13 thoughts on “Misogyny Myths #2: Period Propaganda

  1. Another (rumoured) advantage of being on the blob: ability to smuggle drugs past sniffer dogs in your knickers. Should one wish to do so. ALLEGEDLY.

    Festival season’s coming up…

  2. In possibly the most random comment I will ever make on a blog, ever:

    I’ve discussed the whole bear issue with my ladyfriend, who is an experienced outdoorswoman, currently walking the entire length of the US pacific coast from Canada to Mexico alone. (Yeah, I basically date Katniss from the Hunger Games. Cool, eh?).

    I can confirm from her that there’s no truth in it. Bears are not attracted by that at all. They are most likely to try to get processed food left lying around – in short, they’re good at getting their own meat, not so good at say, baking muffins.

    As for what to do if you do if attacked by a bear, according to the Outdoorsy girlfriend, is spray it with bear mace. “Bear mace?”, I hear you say… It’s like normal rapist mace, by about 6-7 times stronger. So, yeah, even if you have a froo-froo that bleeds baked goods for some reason, not a problem assuming you’re properly prepared.

  3. I actually have no idea why women still have to PAY for tampons etc. I’m not choosing to do this every month, but I do choose to have sex. So why are condoms free and not Tampax?!

  4. The other thing about people who blame their horrible behaviour on having their period at the time is that they’re talking rubbish. Premenstrual syndrome is PREmenstrual syndrome – the symptoms stop once the period starts.

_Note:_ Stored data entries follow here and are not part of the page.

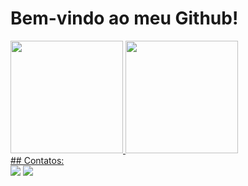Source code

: # Bem-vindo ao meu Github!
<div>
<a href="https://github.com/IvanDomingos">
<img loading="lazy" height="180em" src="https://github-readme-stats.vercel.app/api/top-langs/?username=IvanDomingos&layout=compact&langs_count=7&theme=dracula"/>
<img loading="lazy" height="180em" src="https://github-readme-stats.vercel.app/api?IvanDomingos-aqui&show_icons=true&theme=dracula&include_all_commits=true&count_private=true"/>
</div>
## Contatos:
<div>
<a href="https://instagram.com/iv.domingos" target="_blank"><img loading="lazy" src="https://img.shields.io/badge/-Instagram-%23E4405F?style=for-the-badge&logo=instagram&logoColor=white" target="_blank"></a>
<a href = "ivandomi303@gmail.com"><img loading="lazy" src="https://img.shields.io/badge/Gmail-D14836?style=for-the-badge&logo=gmail&logoColor=white" target="_blank"></a>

  5. “Little need for condoms” – Just to point out – if you don’t want to get pregnant, still use condoms even if you’re on your period! You can definitely still get preganant. Seriously. That was…terrible advice.

  6. “But being on your period is no excuse for being a dick. You can’t tell someone they’re a cunt and that you never loved them and then be all, ‘sorry, I was on my period.’ That kind of behaviour is just contributing to the annoying problem of men going ‘are you on your period or something?’ when you’re feeling a bit bitchy. Don’t buy into this shit.”

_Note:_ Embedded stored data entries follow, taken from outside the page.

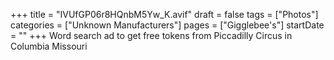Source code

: +++
title = "IVUfGP06r8HQnbM5Yw_K.avif"
draft = false
tags = ["Photos"]
categories = ["Unknown Manufacturers"]
pages = ["Gigglebee's"]
startDate = ""
+++
Word search ad to get free tokens from Piccadilly Circus in Columbia Missouri
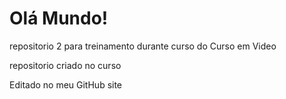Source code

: # Olá Mundo!
 repositorio 2 para treinamento durante curso do Curso em Video
 
 repositorio criado no curso 
 
Editado no meu GitHub site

    This gets my Win The Internet Award of the day. Thank you so much.

    Also, yay for period sex. All the blood is primal and raw. It’s a real caveman experience, and definitely sexy.

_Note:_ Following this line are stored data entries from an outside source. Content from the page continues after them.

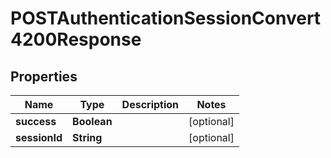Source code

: 

# POSTAuthenticationSessionConvert4200Response


## Properties

| Name | Type | Description | Notes |
|------------ | ------------- | ------------- | -------------|
|**success** | **Boolean** |  |  [optional] |
|**sessionId** | **String** |  |  [optional] |



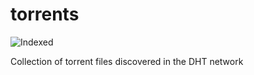 torrents 
========
![Indexed](https://img.shields.io/badge/indexed-121413-blue)

Collection of torrent files discovered in the DHT network
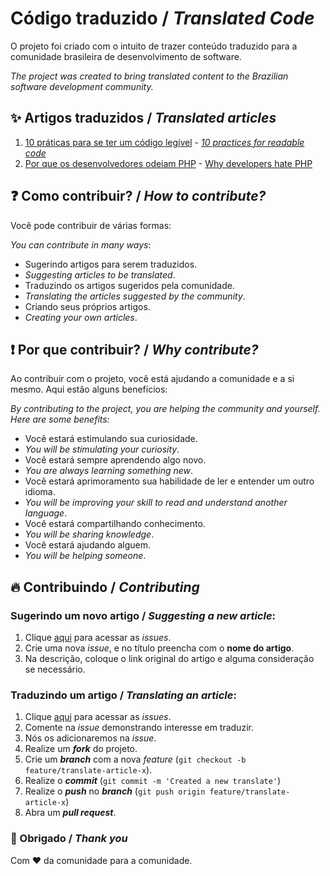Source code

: 
# Código traduzido / *Translated Code*

O projeto foi criado com o intuito de trazer conteúdo traduzido para a comunidade brasileira de desenvolvimento de software.

*The project was created to bring translated content to the Brazilian software development community.*

## :sparkles: Artigos traduzidos / *Translated articles*
1. [10 práticas para se ter um código legível](001-10-practices-for-readable-code/001-10-praticas-para-se-ter-um-codigo-legivel.md) - [*10 practices for readable code*](001-10-practices-for-readable-code/001-10-practices-for-readable-code.md)
2. [Por que os desenvolvedores odeiam PHP](002-why-developers-hate-php/002-por-que-os-desenvolvedores-odeiam-php.md) - [Why developers hate PHP](002-why-developers-hate-php/002-why-developers-hate-php.md)

## :question: Como contribuir? / *How to contribute?*
Você pode contribuir de várias formas:

*You can contribute in many ways*:

* Sugerindo artigos para serem traduzidos.
* *Suggesting articles to be translated*.
* Traduzindo os artigos sugeridos pela comunidade.
* *Translating the articles suggested by the community*.
* Criando seus próprios artigos.
* *Creating your own articles*.

## :exclamation: Por que contribuir? / *Why contribute?*
Ao contribuir com o projeto, você está ajudando a comunidade e a si mesmo. Aqui estão alguns benefícios:

*By contributing to the project, you are helping the community and yourself. Here are some benefits:*

* Você estará estimulando sua curiosidade.
* *You will be stimulating your curiosity*.
* Você estará sempre aprendendo algo novo.
* *You are always learning something new*.
* Você estará aprimoramento sua habilidade de ler e entender um outro idioma.
* *You will be improving your skill to read and understand another language*.
* Você estará compartilhando conhecimento.
* *You will be sharing knowledge*.
* Você estará ajudando alguem.
* *You will be helping someone*.

## :fire: Contribuindo / *Contributing*

### Sugerindo um novo artigo / *Suggesting a new article*:
1. Clique [aqui](https://github.com/brunobandev/translated-code/issues) para acessar as *issues*.
2. Crie uma nova *issue*, e no título preencha com o **nome do artigo**.
3. Na descrição, coloque o link original do artigo e alguma consideração se necessário.

### Traduzindo um artigo / *Translating an article*:
1. Clique [aqui](https://github.com/brunobandev/translated-code/issues) para acessar as *issues*.
2. Comente na *issue* demonstrando interesse em traduzir.
3. Nós os adicionaremos na *issue*.
4. Realize um ***fork*** do projeto.
5. Crie um ***branch*** com a nova *feature* (`git checkout -b feature/translate-article-x`).
6. Realize o ***commit*** (`git commit -m 'Created a new translate'`)
2.  Realize o ***push*** no ***branch*** (`git push origin feature/translate-article-x`)
3.  Abra um ***pull request***.


### :clap: Obrigado / *Thank you*

Com :heart: da comunidade para a comunidade.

  7. I also find it odd that tampons/pads aren’t free on the NHS, a la condoms. I mean, I don’t mind spending two quid a month, but as an above poster mentioned, I have no choice on that two quid if I want to be at all presentable. My college has a ‘tampax mountain’ that is for use in emergencies, and several times I’ve heard gents in the college complaining that it comes out of common levies (probably everyone ends up paying something like 20p for the tampax for a year!). I think it’s an excellent arrangement, personally – after all, periods are a ‘symptom’ of the reproductive system from which we’ve all benefited, so why should women, in addition to having the cramps and discomfort, also be the only ones paying for them? :P

  8. If you don’t want to buy tampons every month get a moon cup – i’ve never gone back since starting to use them 8 yrs ago. WAY nicer/fresher and cleaner than tampons. plus you’ll save lots of money – 17 quid for one and it will last ten years if you look after it (its also not possible to get TSS using it).

  9. Also would like to add to Gillian’s post – YOU CAN GET PREGNANT ON YOUR PERIOD!!! ABSOLUTELY!! DO NOT give out this crazy and untrue advice.